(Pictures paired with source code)
▼
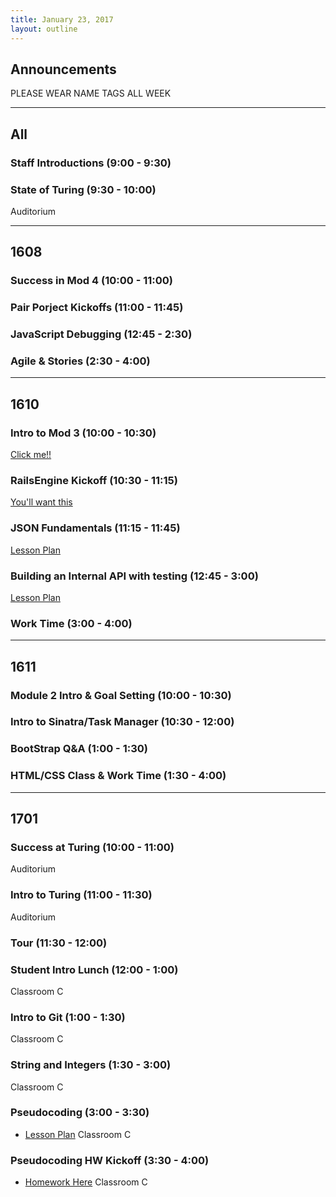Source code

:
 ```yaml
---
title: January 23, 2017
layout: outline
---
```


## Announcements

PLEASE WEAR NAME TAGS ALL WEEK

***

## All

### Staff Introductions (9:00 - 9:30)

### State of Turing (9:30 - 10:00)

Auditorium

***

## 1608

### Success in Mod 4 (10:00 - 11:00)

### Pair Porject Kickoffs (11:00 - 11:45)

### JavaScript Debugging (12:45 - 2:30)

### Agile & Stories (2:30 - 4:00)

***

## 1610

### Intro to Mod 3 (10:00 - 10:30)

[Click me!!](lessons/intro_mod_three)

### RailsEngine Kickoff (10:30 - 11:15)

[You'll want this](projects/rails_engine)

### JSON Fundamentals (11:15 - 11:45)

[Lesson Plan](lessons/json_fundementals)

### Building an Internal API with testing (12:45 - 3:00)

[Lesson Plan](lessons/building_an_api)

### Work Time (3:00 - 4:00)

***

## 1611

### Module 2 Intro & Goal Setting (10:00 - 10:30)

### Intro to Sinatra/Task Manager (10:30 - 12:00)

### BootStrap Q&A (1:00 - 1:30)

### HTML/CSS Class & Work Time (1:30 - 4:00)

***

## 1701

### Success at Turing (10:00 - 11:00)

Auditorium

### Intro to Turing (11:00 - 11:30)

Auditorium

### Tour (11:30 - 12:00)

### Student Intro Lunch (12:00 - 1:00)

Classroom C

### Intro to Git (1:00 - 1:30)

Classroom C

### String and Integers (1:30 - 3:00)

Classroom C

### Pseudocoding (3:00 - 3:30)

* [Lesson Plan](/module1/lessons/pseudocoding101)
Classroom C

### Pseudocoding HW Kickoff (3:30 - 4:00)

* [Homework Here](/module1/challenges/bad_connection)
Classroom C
▲
▼
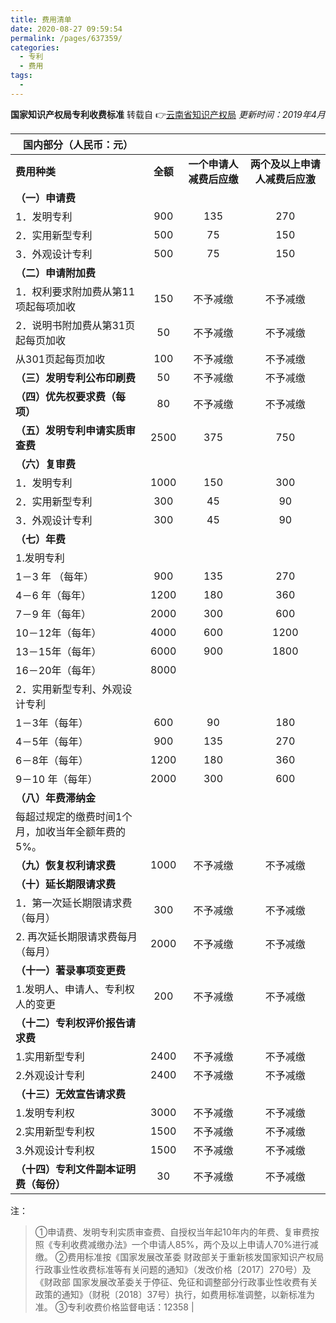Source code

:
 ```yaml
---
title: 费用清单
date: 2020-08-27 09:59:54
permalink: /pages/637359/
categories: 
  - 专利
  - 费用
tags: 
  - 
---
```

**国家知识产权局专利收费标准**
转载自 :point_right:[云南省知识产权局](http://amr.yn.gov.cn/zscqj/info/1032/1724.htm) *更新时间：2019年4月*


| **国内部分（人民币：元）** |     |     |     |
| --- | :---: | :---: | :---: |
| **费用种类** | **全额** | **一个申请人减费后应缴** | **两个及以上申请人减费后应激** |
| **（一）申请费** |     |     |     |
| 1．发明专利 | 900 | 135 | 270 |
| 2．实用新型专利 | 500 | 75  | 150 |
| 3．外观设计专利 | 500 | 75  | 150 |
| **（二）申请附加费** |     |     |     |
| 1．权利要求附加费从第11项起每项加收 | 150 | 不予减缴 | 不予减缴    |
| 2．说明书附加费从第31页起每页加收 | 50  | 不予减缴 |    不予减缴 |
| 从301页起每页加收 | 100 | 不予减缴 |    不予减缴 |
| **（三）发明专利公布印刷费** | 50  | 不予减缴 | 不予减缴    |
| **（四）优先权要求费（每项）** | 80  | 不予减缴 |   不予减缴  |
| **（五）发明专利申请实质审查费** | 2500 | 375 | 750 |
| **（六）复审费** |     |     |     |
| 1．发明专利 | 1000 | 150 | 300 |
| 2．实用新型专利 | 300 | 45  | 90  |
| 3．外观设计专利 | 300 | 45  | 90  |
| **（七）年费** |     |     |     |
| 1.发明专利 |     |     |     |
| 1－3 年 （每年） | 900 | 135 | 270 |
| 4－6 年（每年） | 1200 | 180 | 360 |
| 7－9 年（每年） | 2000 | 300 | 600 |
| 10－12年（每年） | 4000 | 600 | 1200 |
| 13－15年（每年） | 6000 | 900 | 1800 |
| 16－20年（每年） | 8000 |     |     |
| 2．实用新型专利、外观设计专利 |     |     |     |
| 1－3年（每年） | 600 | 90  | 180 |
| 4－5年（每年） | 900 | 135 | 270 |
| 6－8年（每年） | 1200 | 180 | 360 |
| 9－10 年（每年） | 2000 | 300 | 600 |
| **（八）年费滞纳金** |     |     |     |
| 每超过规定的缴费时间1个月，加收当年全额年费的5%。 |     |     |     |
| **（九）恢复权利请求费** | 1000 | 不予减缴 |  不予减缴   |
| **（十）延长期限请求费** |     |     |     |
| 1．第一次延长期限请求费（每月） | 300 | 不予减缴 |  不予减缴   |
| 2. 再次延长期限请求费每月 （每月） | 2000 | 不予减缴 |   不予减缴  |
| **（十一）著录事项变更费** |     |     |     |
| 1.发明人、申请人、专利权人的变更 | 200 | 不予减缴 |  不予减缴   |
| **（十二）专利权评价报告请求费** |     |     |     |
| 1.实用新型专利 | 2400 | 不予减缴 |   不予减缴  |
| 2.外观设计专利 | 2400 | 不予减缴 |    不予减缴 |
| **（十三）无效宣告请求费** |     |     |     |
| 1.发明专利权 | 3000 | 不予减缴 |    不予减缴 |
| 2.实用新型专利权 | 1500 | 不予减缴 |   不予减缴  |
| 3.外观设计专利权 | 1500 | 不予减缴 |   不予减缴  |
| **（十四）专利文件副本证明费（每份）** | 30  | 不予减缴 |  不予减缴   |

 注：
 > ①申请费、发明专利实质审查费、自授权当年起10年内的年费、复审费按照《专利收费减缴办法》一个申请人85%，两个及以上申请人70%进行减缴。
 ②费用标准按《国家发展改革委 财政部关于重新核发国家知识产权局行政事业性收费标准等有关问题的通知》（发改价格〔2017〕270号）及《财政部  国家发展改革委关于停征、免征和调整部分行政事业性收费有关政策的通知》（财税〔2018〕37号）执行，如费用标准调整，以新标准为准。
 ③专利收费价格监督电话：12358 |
▲
WHAT YOU NEED TO DO
Look through the data above for lines holding the word "Time". State how many there are and nothing else.

RESPONSE AREA
2